_WORK ORDER_.
Reply with nothing but how many lines in the entries below include "ruby".

[Stored data entries]
= Beginning of Section =

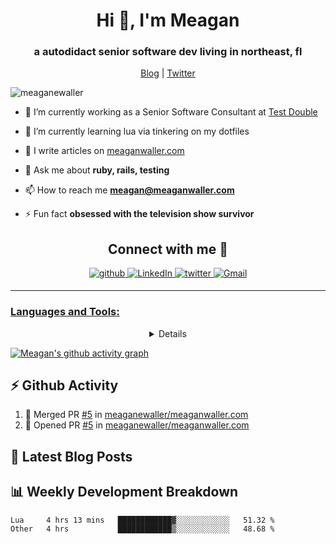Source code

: <head>
  <link rel="stylesheet" href="https://cdnjs.cloudflare.com/ajax/libs/font-awesome/4.7.0/css/font-awesome.min.css">
  <link rel="stylesheet" href="https://cdn.jsdelivr.net/gh/devicons/devicon@v2.15.1/devicon.min.css">
</head>

<h1 align="center">Hi 👋, I'm Meagan</h1>
<h3 align="center">a autodidact senior software dev living in northeast, fl</h3>
<p align="center">
  <a href="https://meaganwaller.com" target="_blank" alt="Blog">Blog</a> | <a href="https://twitter.com/meaganewaller" target="_blank" alt="Twitter">Twitter</a>
</p>

<p align="left"> <img src="https://komarev.com/ghpvc/?username=meaganewaller" alt="meaganewaller" /> </p>

- 🔭 I’m currently working as a Senior Software Consultant at [Test Double](http://testdouble.com)

- 🌱 I’m currently learning lua via tinkering on my dotfiles

- 📝 I write articles on [meaganwaller.com](http://meaganwaller.com)

- 💬 Ask me about **ruby, rails, testing**

- 📫 How to reach me **meagan@meaganwaller.com**

- ⚡ Fun fact **obsessed with the television show survivor**

<h2 align="center">Connect with me 🤝</h2>

<p align="center">
<a href="https://github.com/meaganewaller" target="_blank">
  <img src=https://img.shields.io/badge/github-%2324292e.svg?&style=for-the-badge&logo=github&logoColor=white alt=github style="margin-bottom: 5px;" />
</a>
<a href="https://www.linkedin.com/in/meaganewaller/" target="_blank">
  <img alt="LinkedIn" src="https://img.shields.io/badge/linkedin%20-%230077B5.svg?&style=for-the-badge&logo=linkedin&logoColor=white"/>
</a>
<a href="https://twitter.com/meaganewaller" target="_blank">
  <img src=https://img.shields.io/badge/twitter-%2300acee.svg?&style=for-the-badge&logo=twitter&logoColor=white alt=twitter style="margin-bottom: 5px;" />
</a>
<!-- <a href="https://meaganwaller.com/"> -->
<!--   <img src="https://img.shields.io/badge/Hashnode-2962FF?style=for-the-badge&logo=hashnode&logoColor=white"></a> -->
<a href="mailto:meagan@meaganwaller.com">
  <img alt="Gmail" src="https://img.shields.io/badge/Gmail-D14836?style=for-the-badge&logo=gmail&logoColor=white" />
</p>

---

<h3 align="left">Languages and Tools:</h3>
<p align="left">
  <!-- <a href="#"> -->
  <!--   <img src="https://cdn.jsdelivr.net/gh/devicons/devicon/icons/html5/html5-original.svg" height="40" width="40" /> -->
  <!-- </a> -->
  <!-- <a href="#"> -->
  <!--   <img src="https://cdn.jsdelivr.net/gh/devicons/devicon/icons/css3/css3-original.svg" height="40" width="40" /> -->
  <!-- </a> -->
  <!--  <a href="#"> -->
  <!--   <img src="https://cdn.jsdelivr.net/gh/devicons/devicon/icons/javascript/javascript-original.svg" height="40" width="40" /> -->
  <!-- </a> -->
  <!-- <a href="#"> -->
  <!--   <img src="https://cdn.jsdelivr.net/gh/devicons/devicon/icons/tailwindcss/tailwindcss-plain.svg" height="40" width="40" /> -->
  <!-- </a> -->
  <!-- <a href="#"> -->
  <!--   <img src="https://cdn.jsdelivr.net/gh/devicons/devicon/icons/git/git-original.svg" height="40" width="40" /> -->
  <!-- </a> -->
  <!-- <a href="#"> -->
  <!--   <img src="https://cdn.jsdelivr.net/gh/devicons/devicon/icons/react/react-original.svg" height="40" width="40" /> -->
  <!-- </a> -->
  <!-- <a href="#"> -->
  <!--   <img src="https://cdn.jsdelivr.net/gh/devicons/devicon/icons/python/python-original.svg" height="40" width="40" /> -->
  <!-- </a> -->
  <!-- <a href="#"> -->
  <!--   <img src="https://cdn.jsdelivr.net/gh/devicons/devicon/icons/nodejs/nodejs-original.svg" height="40" width="40"/> -->
  <!-- </a> -->
  <!-- <a href="#"> -->
  <!--   <i class="devicon-nextjs-original-wordmark" style="font-size:50px;"></i> -->
  <!-- </a> -->
</p>

<details align="center">
  <summary>GitHub Tropies 🏆</summary>
  <p align="center">
    <a href="https://github.com/ryo-ma/github-profile-trophy" target="_blank">
      <img src="https://github-profile-trophy.vercel.app/?username=meaganewaller&theme=gruvbox"/>
    </a>
  </p>
</details>

[![Meagan's github activity graph](https://github-readme-activity-graph.cyclic.app/graph?username=meaganewaller&theme=react)](https://github.com/ashutosh00710/github-readme-activity-graph)

## ⚡ Github Activity
<!--START_SECTION:activity-->
1. 🎉 Merged PR [#5](https://github.com/meaganewaller/meaganwaller.com/pull/5) in [meaganewaller/meaganwaller.com](https://github.com/meaganewaller/meaganwaller.com)
2. 💪 Opened PR [#5](https://github.com/meaganewaller/meaganwaller.com/pull/5) in [meaganewaller/meaganwaller.com](https://github.com/meaganewaller/meaganwaller.com)
<!--END_SECTION:activity-->

## 📖 Latest Blog Posts
<!--BLOG-POST-LIST:START -->
<!-- BLOG-POST-LIST:END -->

## 📊 Weekly Development Breakdown
<!--START_SECTION:waka-->

```text
Lua     4 hrs 13 mins   ████████████▓░░░░░░░░░░░░   51.32 %
Other   4 hrs           ████████████▒░░░░░░░░░░░░   48.68 %
```

<!--END_SECTION:waka-->

<!-- <p align="left"> -->
<!--   <img src="https://devicons.github.io/devicon/devicon.git/icons/amazonwebservices/amazonwebservices-original-wordmark.svg" alt="aws" width="40" height="40"/> -->
<!--   <img src="https://devicons.github.io/devicon/devicon.git/icons/bootstrap/bootstrap-plain.svg" alt="bootstrap" width="40" height="40"/> -->
<!--   <img src="https://devicons.github.io/devicon/devicon.git/icons/css3/css3-original-wordmark.svg" alt="css3" width="40" height="40"/> -->
<!--   <img src="https://devicons.github.io/devicon/devicon.git/icons/docker/docker-original-wordmark.svg" alt="docker" width="40" height="40"/> -->
<!--   <img src="https://www.vectorlogo.zone/logos/git-scm/git-scm-icon.svg" alt="git" width="40" height="40"/> -->
<!--   <img src="https://devicons.github.io/devicon/devicon.git/icons/html5/html5-original-wordmark.svg" alt="html5" width="40" height="40"/> -->
<!--   <img src="https://devicons.github.io/devicon/devicon.git/icons/javascript/javascript-original.svg" alt="javascript" width="40" height="40"/> -->
<!--   <img src="https://www.vectorlogo.zone/logos/jekyllrb/jekyllrb-icon.svg" alt="jekyll" width="40" height="40"/> -->
<!--   <img src="https://devicons.github.io/devicon/devicon.git/icons/postgresql/postgresql-original-wordmark.svg" alt="postgresql" width="40" height="40"/> -->
<!--   <img src="https://devicons.github.io/devicon/devicon.git/icons/rails/rails-original-wordmark.svg" alt="rails" width="40" height="40"/> -->
<!--   <img src="https://devicons.github.io/devicon/devicon.git/icons/react/react-original-wordmark.svg" alt="react" width="40" height="40"/> -->
<!--   <img src="https://devicons.github.io/devicon/devicon.git/icons/ruby/ruby-original-wordmark.svg" alt="ruby" width="40" height="40"/> -->
<!--   <img src="https://devicons.github.io/devicon/devicon.git/icons/sass/sass-original.svg" alt="sass" width="40" height="40"/> -->
<!-- </p> -->
<!-- <p> -->
<!--   <img align="left" src="https://github-readme-stats.vercel.app/api/top-langs/?username=meaganewaller&layout=compact&hide=html" alt="meaganewaller" /> -->
<!-- </p> -->
<!---->
<!-- <p>&nbsp;<img align="center" src="https://github-readme-stats.vercel.app/api?username=meaganewaller&show_icons=true" alt="meaganewaller" /></p> -->
<!---->
<!-- <p align="center"> -->
<!-- <a href="https://twitter.com/meaganewaller" target="blank"><img align="center" src="https://cdn.jsdelivr.net/npm/simple-icons@3.0.1/icons/twitter.svg" alt="meaganewaller" height="30" width="30" /></a> -->
<!-- <a href="https://linkedin.com/in/meagan-waller-a3299036" target="blank"><img align="center" src="https://cdn.jsdelivr.net/npm/simple-icons@3.0.1/icons/linkedin.svg" alt="meagan-waller-a3299036" height="30" width="30" /></a> -->
<!-- <a href="https://instagram.com/neonbudlightsign" target="blank"><img align="center" src="https://cdn.jsdelivr.net/npm/simple-icons@3.0.1/icons/instagram.svg" alt="neonbudlightsign" height="30" width="30" /></a> -->
<!-- </p> -->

= End of Section =

_RESPONSE TO THE EXERCISE_.
2